Fabrizio Scheggi, veduta di Pulicciano, olio su tela 100×50, collezione privata

BORGO SAN LORENZO – Certo è che il poggio di Pulicciano all’ingresso di Ronta è davvero circondato dalla Storia. Io la leggo chiaramente nella pelle rugosa dei cipressi, su muri screpolati di case e chiese, nelle strettoie antiche dei borghi, si fa canto nel frinire di cicale d’estate, nel vento impigliato tra fronde di querce secolari. Tutt’intorno, ecco il ponte della ferrovia bombardato dagli americani durante la seconda guerra mondiale, la chiesa vecchia di Ronta, la Mucciano di Mons.Della Casa, il ricordo di Gaetano Magnani, la villa di Filippo Pananti, la villa di Striano dove la famiglia Gordigiani ospitò D’Annunzio ed Eleonora Duse e via di questo passo.
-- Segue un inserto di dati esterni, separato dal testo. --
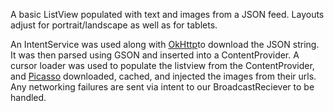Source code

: A basic ListView populated with text and images from a JSON feed. Layouts adjust for portrait/landscape as well as for tablets.

An IntentService was used along with [OkHttp](https://github.com/square/okhttp)to download the JSON string. It was then parsed using GSON and inserted into a ContentProvider. A cursor loader was used to populate the listview from the ContentProvider, and [Picasso](https://github.com/square/picasso) downloaded, cached, and injected the images from their urls. Any networking failures are sent via intent to our BroadcastReciever to be handled.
Soprattutto, sovrasta imponente sulla nostra testa il colle con la chiesa di Pulicciano, nello stesso identico luogo dove sorgeva uno dei principali fortilizi medievali. Proprio in questo luogo magico, chiamato da alcuni per la strategica posizione la “sentinella del Mugello”, avvennero scontri e assedi nel corso del Trecento. Ma ci vorrebbe un libro intero. E allora mi limito oggi a raccontarvi l’epica impresa dell’agosto 1351, quando i Visconti invasero il Mugello e tentarono di prendere l’ormai mitica fortezza in quel tempo fiorentina e che in passato aveva ben resistito al nemico.
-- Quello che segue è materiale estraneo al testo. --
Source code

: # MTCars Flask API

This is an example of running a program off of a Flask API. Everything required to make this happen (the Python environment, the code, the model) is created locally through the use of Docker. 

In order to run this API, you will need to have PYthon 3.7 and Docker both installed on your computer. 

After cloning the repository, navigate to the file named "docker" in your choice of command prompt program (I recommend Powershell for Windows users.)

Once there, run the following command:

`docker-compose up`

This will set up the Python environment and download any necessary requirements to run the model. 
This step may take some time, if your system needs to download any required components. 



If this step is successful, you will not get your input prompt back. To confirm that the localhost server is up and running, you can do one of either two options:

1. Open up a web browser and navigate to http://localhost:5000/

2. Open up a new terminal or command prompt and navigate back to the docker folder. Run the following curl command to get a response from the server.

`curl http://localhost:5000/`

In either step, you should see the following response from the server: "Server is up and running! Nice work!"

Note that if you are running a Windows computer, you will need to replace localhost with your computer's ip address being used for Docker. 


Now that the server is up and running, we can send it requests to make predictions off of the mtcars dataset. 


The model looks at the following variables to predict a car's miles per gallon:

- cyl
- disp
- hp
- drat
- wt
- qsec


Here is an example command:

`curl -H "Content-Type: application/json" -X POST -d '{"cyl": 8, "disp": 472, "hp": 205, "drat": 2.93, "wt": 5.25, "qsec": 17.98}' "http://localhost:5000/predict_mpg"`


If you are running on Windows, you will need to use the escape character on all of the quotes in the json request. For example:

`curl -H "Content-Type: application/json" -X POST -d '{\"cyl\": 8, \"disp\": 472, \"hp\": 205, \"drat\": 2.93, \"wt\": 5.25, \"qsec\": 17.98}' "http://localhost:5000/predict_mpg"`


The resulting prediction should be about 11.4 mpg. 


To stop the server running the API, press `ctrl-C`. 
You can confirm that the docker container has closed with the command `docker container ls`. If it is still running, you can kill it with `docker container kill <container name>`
Narrano a questo proposito gli antichi storici che “.. avendo avuto speranza d’aver Pulicciano, (i Visconti) vi cavalcarono con 500 cavalieri e 400 fanti, e benché non potessero prender la fortezza, arsono nondimeno il borgo di fuori,.. s’accorsone che tornandovi di nuovo più grossi, facilmente espugnerebbero il luogo non difeso d’altro muro che d’un debole steccato…”. Insomma, costatate le deboli difese, questa volta sembrava un gioco da ragazzi prendere Pulicciano, ma ancora una volta gli invasori stavano per rosicchiare un osso troppo indigesto, di quelli che ti rimangono in gola per traverso.
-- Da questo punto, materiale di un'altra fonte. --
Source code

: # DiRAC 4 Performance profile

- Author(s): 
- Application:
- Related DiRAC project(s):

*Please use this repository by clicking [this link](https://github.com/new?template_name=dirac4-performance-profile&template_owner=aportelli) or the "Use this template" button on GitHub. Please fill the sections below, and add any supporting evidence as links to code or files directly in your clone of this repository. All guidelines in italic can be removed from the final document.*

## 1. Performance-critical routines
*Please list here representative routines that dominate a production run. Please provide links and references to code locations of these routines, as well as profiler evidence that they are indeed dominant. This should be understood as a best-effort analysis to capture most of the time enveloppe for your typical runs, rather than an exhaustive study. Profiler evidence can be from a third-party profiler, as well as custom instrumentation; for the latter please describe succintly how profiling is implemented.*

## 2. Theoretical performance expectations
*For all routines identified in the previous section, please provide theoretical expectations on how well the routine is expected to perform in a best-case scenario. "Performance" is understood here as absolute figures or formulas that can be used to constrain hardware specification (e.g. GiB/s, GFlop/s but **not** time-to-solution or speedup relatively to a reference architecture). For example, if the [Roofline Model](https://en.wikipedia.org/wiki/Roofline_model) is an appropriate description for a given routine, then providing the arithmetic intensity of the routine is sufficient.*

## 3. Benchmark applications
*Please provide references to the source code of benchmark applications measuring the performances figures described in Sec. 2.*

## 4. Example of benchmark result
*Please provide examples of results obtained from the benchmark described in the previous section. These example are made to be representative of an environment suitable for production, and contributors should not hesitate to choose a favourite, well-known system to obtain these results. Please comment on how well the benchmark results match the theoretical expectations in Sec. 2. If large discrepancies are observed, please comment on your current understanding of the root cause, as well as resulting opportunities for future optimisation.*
Iniziò dunque l’assedio, e i “cento fanti masnadieri alla guardia” mandati da Firenze, niente erano al confronto delle “duemila barbute, e mille fanti e più balestrieri” mandate dal condottiero Giovanni Visconti da Oleggio. Gli assalitori tentarono inutilmente per cinque ore dalle 7.00 alle 12.00 di prendere il castello avvicinandosi con difficoltà alle mura. Con difficoltà, perché dovete sapere che al tempo era d’uso lasciare una folta e selvaggia vegetazione intorno ai castelli, come possiamo capire leggendo gli Statuti della lega di Borgo dove, proprio a proposito del Castrum Pulicciani, si stabiliva che “…nessuna persona predicta possa debba ne ardisca tagliare nessun arboscello… o pruni che fossero presso le mura…et oltre a ciò non arrischino di pasturarvi capre pechore ne altro bestiame…”.

Trascorsero lunghe ore di scontri, ma solo sul far della sera l’esito dell’assedio fu chiaro a tutti, come ci viene ben raccontato dal Villani: “… giunti a piè di castello i cavalieri scesono de’ cavalli e con gli elmi e colle barbute in testa… ordinarono i balestrieri e cominciarono da ogni parte a un’ora a montare verso gli steccati. I terrazzani arditi e fieri, co’ soldati che v’erano, si misono francamente alla difesa colle balestra ch’aveano e co’ sassi maneschi. La forza dei nemici era grande, tanto che per forza condussero un loro conestabile con la sua bandiera quasi al pari dello steccato. Come si fermò con l’insegna per dare favore agli altri, tra con le balestre e con le pietre, lo traboccarono morto giù per la ripa….”.

La morte violenta di quel giovane capitano, molto amato dalla truppa, scoraggiò gli assalitori i quali, anche per l’arrivo del buio, decisero di sospendere l’assedio. Poi al mattino seguente se ne andarono, richiamati da altre emergenze guerresche. Insomma, si potrebbe dire che quella volta bastò …una sassata ben assestata! Una circostanza fortunata? Forse, fatto sta che ancora una volta Pulicciano fu salva e accrebbe la propria fama di fortezza inaccessibile.